→ **Material for the task**
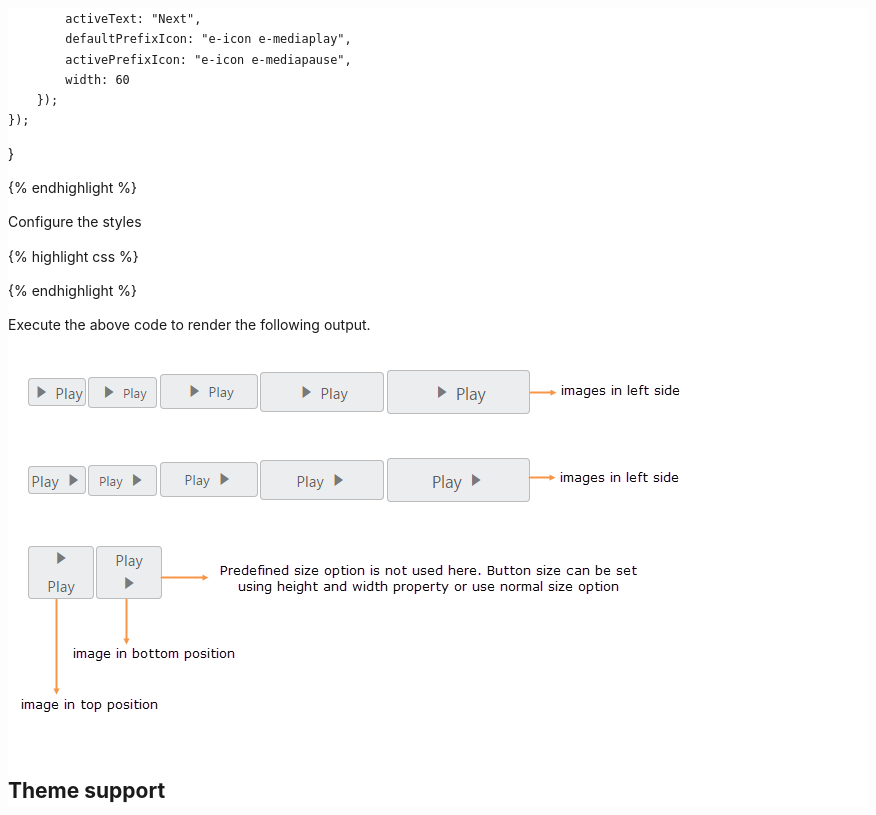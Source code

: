             activeText: "Next",
            defaultPrefixIcon: "e-icon e-mediaplay",
            activePrefixIcon: "e-icon e-mediapause",
            width: 60
        });
    });
} 

{% endhighlight %}

Configure the styles 



{% highlight css %}


<style>
    .one {
        width: 450px;
    }

    .two{
        width: 115px;
    }
</style>


{% endhighlight %}



Execute the above code to render the following output.

![](Easy-Customization_images/Easy-Customization_img6.png) 



## Theme support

→ **Problem**
In the copy, keep every line of the data above exactly and drop each picture.

→ **Solution for this problem**
Source code

:             activeText: "Next",
            defaultPrefixIcon: "e-icon e-mediaplay",
            activePrefixIcon: "e-icon e-mediapause",
            width: 60
        });
    });
} 

{% endhighlight %}

Configure the styles 



{% highlight css %}


<style>
    .one {
        width: 450px;
    }

    .two{
        width: 115px;
    }
</style>


{% endhighlight %}



Execute the above code to render the following output.

![](Easy-Customization_images/Easy-Customization_img6.png) 



## Theme support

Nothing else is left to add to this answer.